Sometimes, if the kernel hangs early in the boot process, you get no messages on the console before the hang. However, there may still be messages in the printk buffer, which can give you an idea of where the problem is.

The kernel starts putting messages into the printk buffer as soon as it starts. They stay buffered there until the console code has a chance to initialize the console device (often the serial port for embedded devices). Eve though these messages are no printed before the hang, it is still possible in some circumstances to dump the printk buffer and see the messages.

Quinn Jensen writes:

Something I've found handy when the console is silent is to dump the printk buffer from the boot loader. To do it you have to know how your boot loader maps memory compared to the kernel.
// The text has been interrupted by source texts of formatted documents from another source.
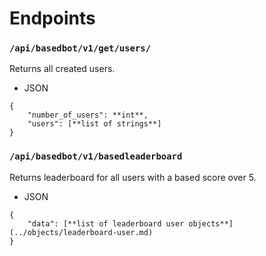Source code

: # Endpoints

### ``/api/basedbot/v1/get/users/``

Returns all created users.
- JSON

```
{
	"number_of_users": **int**,
	"users": [**list of strings**]
}
```

### ``/api/basedbot/v1/basedleaderboard``

Returns leaderboard for all users with a based score over 5.
- JSON

```
{
	"data": [**list of leaderboard user objects**](../objects/leaderboard-user.md)
}
```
Redboot example on a Freescale ADS board

Quinn says: Here's what I do with Redboot on i.MX31:

fgrep printk_buf System.map

this shows the linked address of the printk_buf, e.g.:

c02338f0 b printk_buf.16194

The address "c02338f0" is in kernel virtual, which, in the case of i.MX31 ADS, redboot will have mapped to 0x802338f0. So, after resetting the target board, but without letting it try to boot again, at the redboot prompt,

dump -b 0x802338f0 -l 10000

And you see the printk buffer that never got flushed to the UART. Knowing what's there can be very useful in debugging your console.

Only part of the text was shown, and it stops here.